Fig 1.
Spatial distribution of AAV2 capsids and DNA over time.
NHF cells were infected with wtAAV2 (MOI 20`000). At various time points post infection, the cells were fixed and processed for multicolor IF analysis combined with FISH and CLSM. Nucleoli (Nuc) were visualized using an antibody against fibrillarin (yellow). Intact capsids were stained using an antibody that detects a conformational capsid epitope (green). AAV2 DNA (magenta) was detected with an Alexa Fluor (AF) 647 labeled, amine-modified DNA probe that binds to the AAV2 genome. (A) Spatial and temporal distribution of AAV2 capsids and DNA. The white line represents the edge of the nucleoli (fibrillarin staining), the blue line represents the edge of the nucleus (4‘,6-diamidino-2-phenylindole (DAPI) staining). (B) Orthogonal projections of a z-stack at 24 hpi. The white line represents the edge of the nucleus (DAPI staining). (C) Image-based quantification of the uncoating rate of 50 individual cells per time point in the nucleolus and (D) in the cytoplasm. p-values were calculated using an unpaired Student`s t-test (*—p ≤ 0.05, **—p ≤ 0.01, ***—p ≤ 0.001, ****—p ≤ 0.0001).
Fig 2.
AAV2 particles on fibronectin coated coverslips.
(A) wtAAV2 particles were directly applied to fibronectin coated coverslips and processed for IF analysis combined with FISH and CLSM, exactly as described for Fig 1. Intact capsids were stained using an antibody that detects a conformational capsid epitope (green). AAV2 DNA (red) was detected with an Alexa Fluor (AF) 647 labeled, amine-modified DNA probe that binds to the AAV2 genome. (B) Electron photomicrographs show complete disintegration of the AAV2 capsids at 75°C.
Fig 3.
Acidification enhances genome accessibility of AAV2.
NHF cells were treated with bafilomycine A1 (50 or 200 nM) or DMSO 1 h prior to infection with wtAAV2 (MOI 20`000). At 3 hpi, the cells were fixed and processed for multicolor IF analysis combined with FISH and CLSM. Nucleoli (Nuc) were visualized using an antibody against fibrillarin (yellow). Intact capsids were stained using an antibody that detects a conformational capsid epitope (green). AAV2 DNA (magenta) was detected with an Alexa Fluor (AF) 647 labeled, amine-modified DNA probe that binds to the AAV2 genome. (A) Genome accessibility of AAV2 capsids after inhibition of the acidification of the endosome-lysosome system.

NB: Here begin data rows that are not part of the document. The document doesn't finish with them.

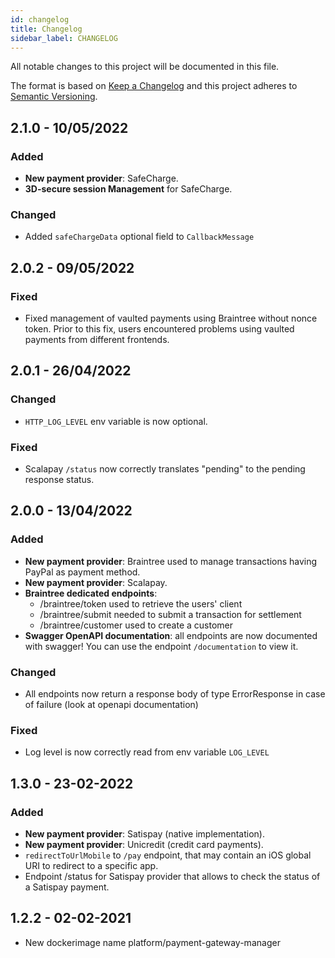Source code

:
 ```yaml
---
id: changelog
title: Changelog
sidebar_label: CHANGELOG
---
```

All notable changes to this project will be documented in this file.

The format is based on [Keep a Changelog](http://keepachangelog.com/en/1.0.0/)
and this project adheres to [Semantic Versioning](http://semver.org/spec/v2.0.0.html).


## 2.1.0 - 10/05/2022
### Added
- **New payment provider**: SafeCharge.
- **3D-secure session Management** for SafeCharge.
### Changed
- Added `safeChargeData` optional field to `CallbackMessage`

## 2.0.2 - 09/05/2022
### Fixed
- Fixed management of vaulted payments using Braintree without nonce token. Prior to this fix, users encountered
  problems using vaulted payments from different frontends.

## 2.0.1 - 26/04/2022
### Changed
- `HTTP_LOG_LEVEL` env variable is now optional.
### Fixed
- Scalapay `/status` now correctly translates "pending" to the pending response status.

## 2.0.0 - 13/04/2022
### Added
- **New payment provider**: Braintree used to manage transactions having PayPal as payment method.
- **New payment provider**: Scalapay.
- **Braintree dedicated endpoints**: 
  - /braintree/token used to retrieve the users' client 
  - /braintree/submit needed to submit a transaction for settlement
  - /braintree/customer used to create a customer
- **Swagger OpenAPI documentation**: all endpoints are now documented 
  with swagger! You can use the endpoint `/documentation` to view it.
### Changed
- All endpoints now return a response body of type ErrorResponse in case
  of failure (look at openapi documentation)
### Fixed
- Log level is now correctly read from env variable `LOG_LEVEL`

## 1.3.0 - 23-02-2022
### Added
- **New payment provider**: Satispay (native implementation).
- **New payment provider**: Unicredit (credit card payments).
- `redirectToUrlMobile` to `/pay` endpoint, that may contain an iOS global URI to redirect to a specific app.
- Endpoint /status for Satispay provider that allows to check the status of a Satispay payment.
 
## 1.2.2 - 02-02-2021

- New dockerimage name platform/payment-gateway-manager
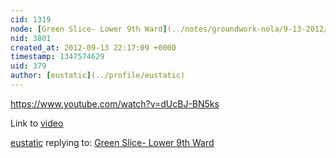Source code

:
 ```yaml
---
cid: 1319
node: [Green Slice- Lower 9th Ward](../notes/groundwork-nola/9-13-2012/green-slice-lower-9th-ward)
nid: 3801
created_at: 2012-09-13 22:17:09 +0000
timestamp: 1347574629
uid: 379
author: [eustatic](../profile/eustatic)
---
```


https://www.youtube.com/watch?v=dUcBJ-BN5ks

Link to <a href="https://www.youtube.com/watch?v=dUcBJ-BN5ks">video</a>

[eustatic](../profile/eustatic) replying to: [Green Slice- Lower 9th Ward](../notes/groundwork-nola/9-13-2012/green-slice-lower-9th-ward)

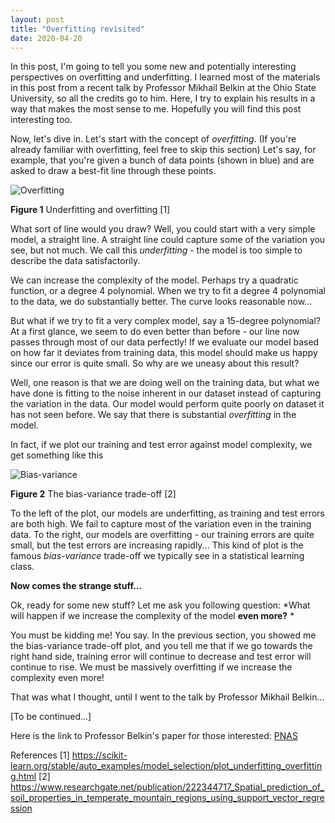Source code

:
 ```yaml
---
layout: post
title: "Overfitting revisited"
date: 2020-04-20
---
```


In this post, I'm going to tell you some new and potentially interesting perspectives on overfitting and underfitting. I learned most of the materials in this post from a recent talk by Professor Mikhail Belkin at the Ohio State University, so all the credits go to him. Here, I try to explain his results in a way that makes the most sense to me. Hopefully you will find this post interesting too.

Now, let's dive in. Let's start with the concept of *overfitting*. (If you're already familiar with overfitting, feel free to skip this section) Let's say, for example, that you're given a bunch of data points (shown in blue) and are asked to draw a best-fit line through these points.

![Overfitting](http://nhat-le.github.io/files/overfitting.png)

**Figure 1** Underfitting and overfitting [1]


What sort of line would you draw? Well, you could start with a very simple model, a straight line. A straight line could capture some of the variation you see, but not much. We call this *underfitting* - the model is too simple to describe the data satisfactorily.

We can increase the complexity of the model. Perhaps try a quadratic function, or a degree 4 polynomial. When we try to fit a degree 4 polynomial to the data, we do substantially better. The curve looks reasonable now...

But what if we try to fit a very complex model, say a 15-degree polynomial? At a first glance, we seem to do even better than before - our line now passes through most of our data perfectly! If we evaluate our model based on how far it deviates from training data, this model should make us happy since our error is quite small. So why are we uneasy about this result?

Well, one reason is that we are doing well on the training data, but what we have done is fitting to the noise inherent in our dataset instead of capturing the variation in the data. Our model would perform quite poorly on dataset it has not seen before. We say that there is substantial *overfitting* in the model.

In fact, if we plot our training and test error against model complexity, we get something like this 

![Bias-variance](http://nhat-le.github.io/files/bias_variance.png)

**Figure 2** The bias-variance trade-off [2]

To the left of the plot, our models are underfitting, as training and test errors are both high. We fail to capture most of the variation even in the training data. To the right, our models are overfitting - our training errors are quite small, but the test errors are increasing rapidly... This kind of plot is the famous *bias-variance* trade-off we typically see in a statistical learning class.



**Now comes the strange stuff...**

Ok, ready for some new stuff? Let me ask you following question: *What will happen if we increase the complexity of the model **even more?** * 

You must be kidding me! You say. In the previous section, you showed me the bias-variance trade-off plot, and you tell me that if we go towards the right hand side, training error will continue to decrease and test error will continue to rise. We must be massively overfitting if we increase the complexity even more! 

That was what I thought, until I went to the talk by Professor Mikhail Belkin...

[To be continued...]

Here is the link to Professor Belkin's paper for those interested: [PNAS](https://www.pnas.org/content/116/32/15849.short)

References
[1] https://scikit-learn.org/stable/auto_examples/model_selection/plot_underfitting_overfitting.html
[2] https://www.researchgate.net/publication/222344717_Spatial_prediction_of_soil_properties_in_temperate_mountain_regions_using_support_vector_regression
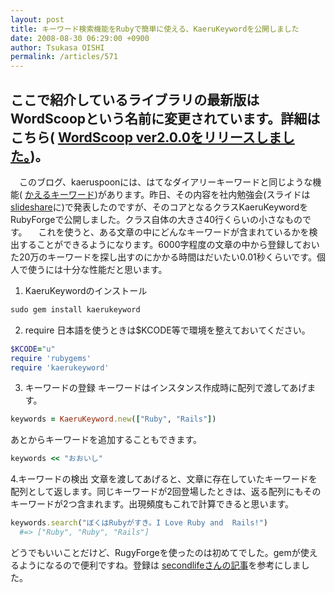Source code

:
 ```yaml
---
layout: post
title: キーワード検索機能をRubyで簡単に使える、KaeruKeywordを公開しました
date: 2008-08-30 06:29:00 +0900
author: Tsukasa OISHI
permalink: /articles/571
---
```


ここで紹介しているライブラリの最新版はWordScoopという名前に変更されています。詳細はこちら( [WordScoop ver2.0.0をリリースしました。](/articles/782))。
------------------------------

　このブログ、kaeruspoonには、はてなダイアリーキーワードと同じような機能( [かえるキーワード](https://www.kaeruspoon.net/keywords))があります。昨日、その内容を社内勉強会(スライドは [slideshare](https://www.slideshare.net/tsukasa.oishi/ss-presentation-574572)に)で発表したのですが、そのコアとなるクラスKaeruKeywordをRubyForgeで公開しました。クラス自体の大きさ40行くらいの小さなものです。
　これを使うと、ある文章の中にどんなキーワードが含まれているかを検出することができるようになります。6000字程度の文章の中から登録しておいた20万のキーワードを探し出すのにかかる時間はだいたい0.01秒くらいです。個人で使うには十分な性能だと思います。

1. KaeruKeywordのインストール

```ruby
sudo gem install kaerukeyword
```

2. require
日本語を使うときは$KCODE等で環境を整えておいてください。

```ruby
$KCODE="u"
require 'rubygems'
require 'kaerukeyword'
```

3. キーワードの登録
キーワードはインスタンス作成時に配列で渡してあげます。

```ruby
keywords = KaeruKeyword.new(["Ruby", "Rails"])
```

あとからキーワードを追加することもできます。

```ruby
keywords << "おおいし"
```

4.キーワードの検出
文章を渡してあげると、文章に存在していたキーワードを配列として返します。同じキーワードが2回登場したときは、返る配列にもそのキーワードが2つ含まれます。出現頻度もこれで計算できると思います。

```ruby
keywords.search("ぼくはRubyがすき。I Love Ruby and  Rails!")
  #=> ["Ruby", "Ruby", "Rails"]
```

どうでもいいことだけど、RugyForgeを使ったのは初めてでした。gemが使えるようになるので便利ですね。登録は [secondlifeさんの記事](http://d.hatena.ne.jp/secondlife/20061106/1162785661)を参考にしました。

The white line represents the edge of the nucleoli (fibrillarin staining), the blue line represents the edge of the nucleus (DAPI staining). (B) Image-based quantification of the genome accessibility (ratio of AAV2 capsid+DNA+/AAV2 capsid+DNA- signal) of 50 individual cells per sample in the cytoplasm and (C) nuclear AAV2 capsid counts. p-values were calculated using an unpaired Student`s t-test (*—p ≤ 0.05, **—p ≤ 0.01, ***—p ≤ 0.001, ****—p ≤ 0.0001).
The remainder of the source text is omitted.